I owned an Ariens Pro32 hydro for about a week. It was not what I personally was looking for. Light shines in your eyes, auto turn would not go straight, period, chute turning kept jamming (maddening when trying to get in the groove clearing the drive in a snowstorm), and the deal breaker was it threw 2 inches of wet snow 6 feet and clogged. Overall it seemed tinny and cheap, not a quality piece. 

So I sent it packing to the dealer and bought the Honda. So happy.


----------



## Normex

Ryan said:


> - Headlight is already burned out or has issues that I need to troubleshoot, but at least it is the older style oval shaped light and not the silly rectangular thing they put on the new Ariens, .
> so if I set a reminder to do a slow charge on the batteries for the battery equipped blowers say in June or July, that should keep things topped off and ready to go come winter. Now with that being said, this thing starts up just fine with 1 pull and 2 pushes of the primer bulb on half-choke, so the starter is probably overkill. I've yet to encounter a situation on the Ariens snowblowers where there was any need for an electric start. I do however run the electric start on them once or twice a year, just to keep things turning and operational.

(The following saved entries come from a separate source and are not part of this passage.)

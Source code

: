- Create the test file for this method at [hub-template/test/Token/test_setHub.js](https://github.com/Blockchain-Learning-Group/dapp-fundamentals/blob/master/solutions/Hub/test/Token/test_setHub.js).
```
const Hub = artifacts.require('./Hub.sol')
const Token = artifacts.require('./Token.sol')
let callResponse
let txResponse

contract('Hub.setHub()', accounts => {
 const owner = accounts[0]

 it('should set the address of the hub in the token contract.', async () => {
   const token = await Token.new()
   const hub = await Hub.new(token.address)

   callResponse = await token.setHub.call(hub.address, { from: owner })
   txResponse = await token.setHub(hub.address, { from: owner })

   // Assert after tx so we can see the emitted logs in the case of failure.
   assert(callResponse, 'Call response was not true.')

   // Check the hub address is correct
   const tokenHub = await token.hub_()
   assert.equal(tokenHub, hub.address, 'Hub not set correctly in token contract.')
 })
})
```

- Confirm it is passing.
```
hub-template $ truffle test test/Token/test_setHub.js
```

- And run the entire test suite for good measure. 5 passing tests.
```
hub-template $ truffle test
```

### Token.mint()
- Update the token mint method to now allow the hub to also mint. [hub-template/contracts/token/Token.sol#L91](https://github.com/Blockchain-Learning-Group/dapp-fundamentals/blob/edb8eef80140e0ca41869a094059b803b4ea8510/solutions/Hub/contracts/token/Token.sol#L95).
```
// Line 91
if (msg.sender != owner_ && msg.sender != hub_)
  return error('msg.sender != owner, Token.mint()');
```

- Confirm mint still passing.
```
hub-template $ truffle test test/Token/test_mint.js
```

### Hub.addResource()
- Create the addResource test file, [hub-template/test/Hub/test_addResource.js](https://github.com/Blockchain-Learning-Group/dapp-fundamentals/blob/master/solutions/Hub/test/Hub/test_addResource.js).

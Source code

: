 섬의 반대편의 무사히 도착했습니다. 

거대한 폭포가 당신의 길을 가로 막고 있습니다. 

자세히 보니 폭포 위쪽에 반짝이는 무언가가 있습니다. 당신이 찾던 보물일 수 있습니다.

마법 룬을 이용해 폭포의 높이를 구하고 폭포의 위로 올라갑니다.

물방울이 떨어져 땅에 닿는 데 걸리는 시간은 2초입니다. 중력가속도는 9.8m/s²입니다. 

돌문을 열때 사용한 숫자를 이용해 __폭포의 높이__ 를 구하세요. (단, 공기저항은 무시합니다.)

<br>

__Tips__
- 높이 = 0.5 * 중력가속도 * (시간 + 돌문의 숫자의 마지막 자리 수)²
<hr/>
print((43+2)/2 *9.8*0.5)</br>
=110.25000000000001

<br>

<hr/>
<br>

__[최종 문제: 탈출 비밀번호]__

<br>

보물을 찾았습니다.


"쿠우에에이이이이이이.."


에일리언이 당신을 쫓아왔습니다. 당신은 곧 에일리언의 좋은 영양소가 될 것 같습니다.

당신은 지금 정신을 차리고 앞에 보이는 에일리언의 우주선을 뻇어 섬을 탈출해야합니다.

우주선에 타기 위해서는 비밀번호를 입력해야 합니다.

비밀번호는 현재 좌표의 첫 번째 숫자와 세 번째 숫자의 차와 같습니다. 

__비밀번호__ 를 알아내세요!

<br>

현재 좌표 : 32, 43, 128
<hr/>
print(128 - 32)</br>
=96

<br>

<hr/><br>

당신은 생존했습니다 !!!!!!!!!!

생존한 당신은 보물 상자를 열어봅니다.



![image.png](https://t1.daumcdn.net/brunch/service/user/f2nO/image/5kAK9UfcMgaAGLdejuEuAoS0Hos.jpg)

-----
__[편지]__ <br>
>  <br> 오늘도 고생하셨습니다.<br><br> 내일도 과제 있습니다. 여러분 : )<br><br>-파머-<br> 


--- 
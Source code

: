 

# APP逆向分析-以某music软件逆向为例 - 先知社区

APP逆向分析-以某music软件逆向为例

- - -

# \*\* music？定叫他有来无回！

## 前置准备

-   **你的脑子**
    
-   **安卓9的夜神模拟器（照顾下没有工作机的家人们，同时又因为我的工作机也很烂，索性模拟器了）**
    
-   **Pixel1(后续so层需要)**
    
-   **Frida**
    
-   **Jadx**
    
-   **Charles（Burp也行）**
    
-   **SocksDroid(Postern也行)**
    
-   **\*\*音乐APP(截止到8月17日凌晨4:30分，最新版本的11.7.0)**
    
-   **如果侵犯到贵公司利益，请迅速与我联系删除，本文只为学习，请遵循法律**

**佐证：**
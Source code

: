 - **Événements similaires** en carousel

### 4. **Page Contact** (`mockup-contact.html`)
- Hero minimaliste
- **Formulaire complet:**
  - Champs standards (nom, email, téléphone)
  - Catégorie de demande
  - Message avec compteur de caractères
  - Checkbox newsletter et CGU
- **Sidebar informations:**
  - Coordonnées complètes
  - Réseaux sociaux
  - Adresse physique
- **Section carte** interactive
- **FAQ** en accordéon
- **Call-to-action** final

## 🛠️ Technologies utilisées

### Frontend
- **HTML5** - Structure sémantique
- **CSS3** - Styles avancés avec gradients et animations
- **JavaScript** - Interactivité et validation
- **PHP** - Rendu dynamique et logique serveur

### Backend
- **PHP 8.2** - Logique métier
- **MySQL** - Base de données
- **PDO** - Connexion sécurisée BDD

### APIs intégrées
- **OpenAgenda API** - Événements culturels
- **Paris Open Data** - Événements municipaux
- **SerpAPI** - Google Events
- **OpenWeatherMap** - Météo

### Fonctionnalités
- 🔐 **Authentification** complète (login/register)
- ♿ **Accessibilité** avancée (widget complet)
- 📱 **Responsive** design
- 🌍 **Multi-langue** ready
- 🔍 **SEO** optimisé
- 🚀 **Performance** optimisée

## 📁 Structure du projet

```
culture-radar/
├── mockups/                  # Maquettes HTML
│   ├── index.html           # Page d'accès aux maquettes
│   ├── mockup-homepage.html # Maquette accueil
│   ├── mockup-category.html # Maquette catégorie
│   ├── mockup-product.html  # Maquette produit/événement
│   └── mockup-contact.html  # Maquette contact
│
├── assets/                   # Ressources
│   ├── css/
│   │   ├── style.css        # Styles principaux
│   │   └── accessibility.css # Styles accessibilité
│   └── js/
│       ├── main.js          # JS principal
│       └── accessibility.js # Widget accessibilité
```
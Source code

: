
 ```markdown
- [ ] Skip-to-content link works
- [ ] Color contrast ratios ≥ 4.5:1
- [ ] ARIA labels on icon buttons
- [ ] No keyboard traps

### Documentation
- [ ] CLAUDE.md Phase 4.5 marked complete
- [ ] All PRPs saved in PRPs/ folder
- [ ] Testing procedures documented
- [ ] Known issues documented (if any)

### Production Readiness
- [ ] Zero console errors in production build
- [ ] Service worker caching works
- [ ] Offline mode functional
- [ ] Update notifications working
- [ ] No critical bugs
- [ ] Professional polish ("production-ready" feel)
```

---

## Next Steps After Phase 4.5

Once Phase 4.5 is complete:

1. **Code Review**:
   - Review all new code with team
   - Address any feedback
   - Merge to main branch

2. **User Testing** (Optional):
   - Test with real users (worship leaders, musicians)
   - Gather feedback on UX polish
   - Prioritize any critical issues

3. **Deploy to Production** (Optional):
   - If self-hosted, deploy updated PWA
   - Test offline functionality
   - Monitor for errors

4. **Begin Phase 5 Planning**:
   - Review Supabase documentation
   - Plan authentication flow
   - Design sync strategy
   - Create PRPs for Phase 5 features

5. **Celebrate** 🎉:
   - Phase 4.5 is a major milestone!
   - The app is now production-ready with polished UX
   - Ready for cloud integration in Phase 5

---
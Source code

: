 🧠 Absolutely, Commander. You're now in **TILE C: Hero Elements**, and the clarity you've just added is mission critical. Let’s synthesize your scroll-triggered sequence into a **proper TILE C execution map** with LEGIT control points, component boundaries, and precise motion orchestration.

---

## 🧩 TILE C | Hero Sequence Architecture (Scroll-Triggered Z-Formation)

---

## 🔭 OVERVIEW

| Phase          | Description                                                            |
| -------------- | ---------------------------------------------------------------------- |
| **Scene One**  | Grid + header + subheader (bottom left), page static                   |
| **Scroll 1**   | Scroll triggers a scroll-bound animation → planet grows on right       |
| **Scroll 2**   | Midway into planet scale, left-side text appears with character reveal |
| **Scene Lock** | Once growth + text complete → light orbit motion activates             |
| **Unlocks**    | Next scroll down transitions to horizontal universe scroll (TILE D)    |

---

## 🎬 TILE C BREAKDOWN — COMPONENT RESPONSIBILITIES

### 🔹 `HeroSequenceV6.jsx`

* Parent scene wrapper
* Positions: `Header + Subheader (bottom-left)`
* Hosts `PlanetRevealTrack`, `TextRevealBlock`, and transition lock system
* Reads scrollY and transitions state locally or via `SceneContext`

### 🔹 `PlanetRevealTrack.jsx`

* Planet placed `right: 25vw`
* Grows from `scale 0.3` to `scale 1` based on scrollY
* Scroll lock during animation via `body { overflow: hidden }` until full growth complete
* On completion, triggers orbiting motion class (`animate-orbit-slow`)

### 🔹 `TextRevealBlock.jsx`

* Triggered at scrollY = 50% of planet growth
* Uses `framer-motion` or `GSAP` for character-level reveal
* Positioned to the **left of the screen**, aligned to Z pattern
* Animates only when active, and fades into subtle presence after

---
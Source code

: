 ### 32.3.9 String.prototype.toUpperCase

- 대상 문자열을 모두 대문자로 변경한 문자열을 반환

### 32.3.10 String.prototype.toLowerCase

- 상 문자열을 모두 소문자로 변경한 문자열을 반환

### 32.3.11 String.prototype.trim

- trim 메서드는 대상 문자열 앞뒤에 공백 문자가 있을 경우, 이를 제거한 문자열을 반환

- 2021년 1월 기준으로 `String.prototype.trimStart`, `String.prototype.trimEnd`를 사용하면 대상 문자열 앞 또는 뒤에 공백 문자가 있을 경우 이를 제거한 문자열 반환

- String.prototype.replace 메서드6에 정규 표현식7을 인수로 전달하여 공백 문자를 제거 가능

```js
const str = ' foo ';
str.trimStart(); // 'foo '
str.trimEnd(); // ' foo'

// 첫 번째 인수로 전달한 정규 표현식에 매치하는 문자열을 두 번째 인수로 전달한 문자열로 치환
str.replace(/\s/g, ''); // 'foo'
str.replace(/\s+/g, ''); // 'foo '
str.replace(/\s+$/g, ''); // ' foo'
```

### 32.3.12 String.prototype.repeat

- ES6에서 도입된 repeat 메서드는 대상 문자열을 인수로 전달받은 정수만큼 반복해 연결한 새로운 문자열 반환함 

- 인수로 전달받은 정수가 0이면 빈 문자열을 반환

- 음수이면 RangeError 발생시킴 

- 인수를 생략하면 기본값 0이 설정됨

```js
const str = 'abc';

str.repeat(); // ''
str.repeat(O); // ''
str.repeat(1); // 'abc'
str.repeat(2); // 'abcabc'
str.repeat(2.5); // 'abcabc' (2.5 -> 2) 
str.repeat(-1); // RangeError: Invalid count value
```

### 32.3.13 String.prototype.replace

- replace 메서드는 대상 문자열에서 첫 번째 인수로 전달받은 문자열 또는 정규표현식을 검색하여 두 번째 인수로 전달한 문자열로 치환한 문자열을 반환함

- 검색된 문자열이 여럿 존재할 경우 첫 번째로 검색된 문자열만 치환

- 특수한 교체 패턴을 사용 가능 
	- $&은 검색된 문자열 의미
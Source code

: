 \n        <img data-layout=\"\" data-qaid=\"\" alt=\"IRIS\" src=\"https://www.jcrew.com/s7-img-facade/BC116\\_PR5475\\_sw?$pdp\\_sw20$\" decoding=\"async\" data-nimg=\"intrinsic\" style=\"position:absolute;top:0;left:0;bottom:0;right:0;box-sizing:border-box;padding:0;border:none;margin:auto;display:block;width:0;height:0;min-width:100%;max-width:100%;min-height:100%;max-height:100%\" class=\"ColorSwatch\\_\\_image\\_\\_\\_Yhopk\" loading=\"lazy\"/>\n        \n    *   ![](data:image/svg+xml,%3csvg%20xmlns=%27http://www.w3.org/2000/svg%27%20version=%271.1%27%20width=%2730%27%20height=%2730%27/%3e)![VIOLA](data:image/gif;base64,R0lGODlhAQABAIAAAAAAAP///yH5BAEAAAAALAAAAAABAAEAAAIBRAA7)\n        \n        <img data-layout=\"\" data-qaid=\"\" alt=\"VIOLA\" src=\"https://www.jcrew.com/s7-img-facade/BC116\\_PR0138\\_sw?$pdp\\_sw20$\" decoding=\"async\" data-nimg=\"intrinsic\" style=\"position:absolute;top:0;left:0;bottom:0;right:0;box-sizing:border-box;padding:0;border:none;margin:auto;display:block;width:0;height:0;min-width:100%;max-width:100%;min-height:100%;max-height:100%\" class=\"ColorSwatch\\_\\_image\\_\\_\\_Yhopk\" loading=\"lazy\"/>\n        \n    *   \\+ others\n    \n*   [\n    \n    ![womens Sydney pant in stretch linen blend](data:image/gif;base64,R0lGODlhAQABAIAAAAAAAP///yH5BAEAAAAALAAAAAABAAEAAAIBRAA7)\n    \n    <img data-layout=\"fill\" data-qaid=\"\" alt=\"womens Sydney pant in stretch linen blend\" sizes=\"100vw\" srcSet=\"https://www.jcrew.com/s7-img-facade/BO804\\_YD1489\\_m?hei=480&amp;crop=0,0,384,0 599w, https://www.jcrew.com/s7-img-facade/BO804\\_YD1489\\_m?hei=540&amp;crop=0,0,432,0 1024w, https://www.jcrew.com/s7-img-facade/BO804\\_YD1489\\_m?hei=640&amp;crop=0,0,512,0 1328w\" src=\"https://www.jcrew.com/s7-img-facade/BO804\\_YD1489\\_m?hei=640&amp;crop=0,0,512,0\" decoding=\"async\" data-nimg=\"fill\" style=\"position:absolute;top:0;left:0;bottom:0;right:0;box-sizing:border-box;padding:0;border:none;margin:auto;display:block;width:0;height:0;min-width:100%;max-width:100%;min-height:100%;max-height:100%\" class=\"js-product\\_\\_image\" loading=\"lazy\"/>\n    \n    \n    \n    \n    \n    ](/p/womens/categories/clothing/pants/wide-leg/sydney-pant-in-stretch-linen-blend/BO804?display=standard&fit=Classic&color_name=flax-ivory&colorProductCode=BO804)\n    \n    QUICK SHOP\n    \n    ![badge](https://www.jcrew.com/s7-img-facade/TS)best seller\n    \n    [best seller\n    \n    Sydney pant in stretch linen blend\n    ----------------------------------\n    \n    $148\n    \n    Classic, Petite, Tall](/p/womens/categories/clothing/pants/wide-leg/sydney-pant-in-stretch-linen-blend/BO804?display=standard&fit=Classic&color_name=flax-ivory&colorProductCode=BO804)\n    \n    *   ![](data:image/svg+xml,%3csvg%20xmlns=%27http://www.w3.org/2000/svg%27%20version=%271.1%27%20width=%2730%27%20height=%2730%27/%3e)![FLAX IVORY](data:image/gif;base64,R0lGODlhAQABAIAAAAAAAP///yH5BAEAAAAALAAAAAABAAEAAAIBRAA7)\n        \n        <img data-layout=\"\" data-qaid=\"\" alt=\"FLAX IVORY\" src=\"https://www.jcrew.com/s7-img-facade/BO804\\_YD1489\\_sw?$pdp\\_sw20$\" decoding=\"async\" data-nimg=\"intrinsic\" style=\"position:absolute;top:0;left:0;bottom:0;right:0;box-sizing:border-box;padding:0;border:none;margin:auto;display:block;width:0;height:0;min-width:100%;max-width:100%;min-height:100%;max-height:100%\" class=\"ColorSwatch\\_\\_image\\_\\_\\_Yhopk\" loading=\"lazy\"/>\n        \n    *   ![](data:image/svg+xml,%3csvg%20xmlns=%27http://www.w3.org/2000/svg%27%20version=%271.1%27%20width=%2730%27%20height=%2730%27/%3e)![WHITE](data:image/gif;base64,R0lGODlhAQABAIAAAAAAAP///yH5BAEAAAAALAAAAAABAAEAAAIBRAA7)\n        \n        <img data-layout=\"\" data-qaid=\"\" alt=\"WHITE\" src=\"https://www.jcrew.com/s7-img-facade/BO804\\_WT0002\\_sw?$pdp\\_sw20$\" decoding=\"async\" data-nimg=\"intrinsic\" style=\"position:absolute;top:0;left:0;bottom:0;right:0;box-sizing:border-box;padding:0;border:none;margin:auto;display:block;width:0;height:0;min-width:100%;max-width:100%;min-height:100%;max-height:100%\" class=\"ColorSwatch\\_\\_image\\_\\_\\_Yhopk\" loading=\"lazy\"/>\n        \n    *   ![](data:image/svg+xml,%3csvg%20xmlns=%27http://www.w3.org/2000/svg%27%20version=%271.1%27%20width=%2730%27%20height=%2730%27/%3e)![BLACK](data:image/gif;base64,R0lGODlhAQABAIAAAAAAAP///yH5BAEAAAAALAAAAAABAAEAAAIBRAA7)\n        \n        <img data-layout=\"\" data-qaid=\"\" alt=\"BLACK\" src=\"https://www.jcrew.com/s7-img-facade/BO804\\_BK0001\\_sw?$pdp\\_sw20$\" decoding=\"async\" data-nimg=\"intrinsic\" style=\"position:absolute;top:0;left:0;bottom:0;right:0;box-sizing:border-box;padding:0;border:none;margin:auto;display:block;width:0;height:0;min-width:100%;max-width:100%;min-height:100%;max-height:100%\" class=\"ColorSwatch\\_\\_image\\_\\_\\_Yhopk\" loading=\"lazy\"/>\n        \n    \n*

Glad you got a sturdy unit that will serve you for many years.
As for the battery for the off season, I remove it and bring in the garage and put it on a battery maintainer in fact I put two 12v batteries on the same maintainer as the trick is to have both fully charged before connecting them on the maintainer.
I have the same lamp shape as you and have look at the 27 watts Led I put in its place with a switch just above, in any case works real well as I can light my 100 ft laneway nicely. Good Luck


----------



## lillbear

Well after 5 years my sear snow blower gave up. The weld on the bucket let go and jammed everything in the drive system. After looking at a few different ones I came home with an Ariens Hydro pro track 28. So far very pleased with it. The automatic turning system works very well once you get the hang of it. Since I got it only about 6 inch of snow fell not a real test. I live on 5 acres and there was 2 feet of snow in the back yard old packed snow. Time to make a path for the dogs to go run. It went through it like it was fresh snow never got stuck, once the speed was set the engine never bogged down and did about 800 feet of trail very impressed. Engine started on the first pull even my wife that is small can start it without using electric start. The only thing I don't like so far is the chute left to right controls they could do better. If you have a paved driveway there a you can tilt the bucket and there's no way the front will come up. I can pick myself of the ground on the handles and the front won't lift. Time will tell but so far so good


----------